Please can someone guide me to where I am wrong? Thanks a lot!


Solution

  • We most oftenly write int main(void) instead of main().

    Moreover, it's very important to understand that when you are accessing your new array like this:

    newarray[b]
    

    you are actually accessing uninitialized memory. However, since the probability of having a random character there match array[a] is too small, you get away with it, it seems.

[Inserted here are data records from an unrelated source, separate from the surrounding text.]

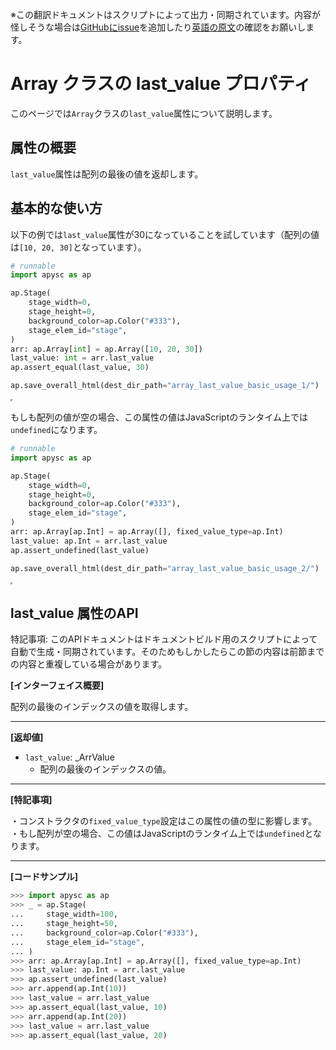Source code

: <span class="inconspicuous-txt">※この翻訳ドキュメントはスクリプトによって出力・同期されています。内容が怪しそうな場合は<a href="https://github.com/simon-ritchie/apysc/issues" target="_blank">GitHubにissue</a>を追加したり[英語の原文](https://simon-ritchie.github.io/apysc/en/array_last_value.html)の確認をお願いします。</span>

# Array クラスの last_value プロパティ

このページでは`Array`クラスの`last_value`属性について説明します。

## 属性の概要

`last_value`属性は配列の最後の値を返却します。

## 基本的な使い方

以下の例では`last_value`属性が30になっていることを試しています（配列の値は`[10, 20, 30]`となっています）。

```py
# runnable
import apysc as ap

ap.Stage(
    stage_width=0,
    stage_height=0,
    background_color=ap.Color("#333"),
    stage_elem_id="stage",
)
arr: ap.Array[int] = ap.Array([10, 20, 30])
last_value: int = arr.last_value
ap.assert_equal(last_value, 30)

ap.save_overall_html(dest_dir_path="array_last_value_basic_usage_1/")
```

<iframe src="static/array_last_value_basic_usage_1/index.html" width="0" height="0"></iframe>

もしも配列の値が空の場合、この属性の値はJavaScriptのランタイム上では`undefined`になります。

```py
# runnable
import apysc as ap

ap.Stage(
    stage_width=0,
    stage_height=0,
    background_color=ap.Color("#333"),
    stage_elem_id="stage",
)
arr: ap.Array[ap.Int] = ap.Array([], fixed_value_type=ap.Int)
last_value: ap.Int = arr.last_value
ap.assert_undefined(last_value)

ap.save_overall_html(dest_dir_path="array_last_value_basic_usage_2/")
```

<iframe src="static/array_last_value_basic_usage_2/index.html" width="0" height="0"></iframe>

## last_value 属性のAPI

<span class="inconspicuous-txt">特記事項: このAPIドキュメントはドキュメントビルド用のスクリプトによって自動で生成・同期されています。そのためもしかしたらこの節の内容は前節までの内容と重複している場合があります。</span>

**[インターフェイス概要]**

配列の最後のインデックスの値を取得します。<hr>

**[返却値]**

- `last_value`: _ArrValue
  - 配列の最後のインデックスの値。

<hr>

**[特記事項]**

 ・コンストラクタの`fixed_value_type`設定はこの属性の値の型に影響します。<br> ・もし配列が空の場合、この値はJavaScriptのランタイム上では`undefined`となります。<hr>

**[コードサンプル]**

```py
>>> import apysc as ap
>>> _ = ap.Stage(
...     stage_width=100,
...     stage_height=50,
...     background_color=ap.Color("#333"),
...     stage_elem_id="stage",
... )
>>> arr: ap.Array[ap.Int] = ap.Array([], fixed_value_type=ap.Int)
>>> last_value: ap.Int = arr.last_value
>>> ap.assert_undefined(last_value)
>>> arr.append(ap.Int(10))
>>> last_value = arr.last_value
>>> ap.assert_equal(last_value, 10)
>>> arr.append(ap.Int(20))
>>> last_value = arr.last_value
>>> ap.assert_equal(last_value, 20)
```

    For that reason I suggest you initialize your new array, like this:

    for(int i = 0; i < count; ++i)
        newarray[i] = '\0';
    

    Now, instead of providing my solution, I insist on making you understand what you did wrong; that's the way you are educating yourself. It will be really helpful to print your data at the start of the inner loop, like this for example:

    printf("b = %d, a = %d, newarray[b] = %c, array[a] = %c, array[b] = %c\n", b, a, newarray[b], array[a], array[b]);
    

    and print a message when you increase the unique counter, like this:

    printf("UNIQUE, %d\n", uniquecount);
    

    When you execute your program, you will see:

    ...
    b = 9, a = 12, newarray[b] = g, array[a] = s, array[b] = g
    b = 10, a = 12, newarray[b] = , array[a] = s, array[b] = o
    UNIEUQ, 10
    b = 11, a = 12, newarray[b] = , array[a] = s, array[b] = e
    UNIEUQ, 11
    b = 12, a = 12, newarray[b] = , array[a] = s, array[b] = s
    UNIEUQ, 12
    uniquecount = 12
    array => '''a''n''o''t''h''e''r'' ''g''o''e''s'
    newarray => 'a''n''o''t''h''e''r'' ''g''o''e''s'
    

    which strongly hints you on what's wrong. After 's' (the last letter of goes) is found as unique for its first time (that's good), we do not break the loop, thus your code will continue to check the new array and be fooled that this 's' is unique again.

    So add a break when you find a unique element, and you should be fine for the moment:

    ++uniquecount;
    break;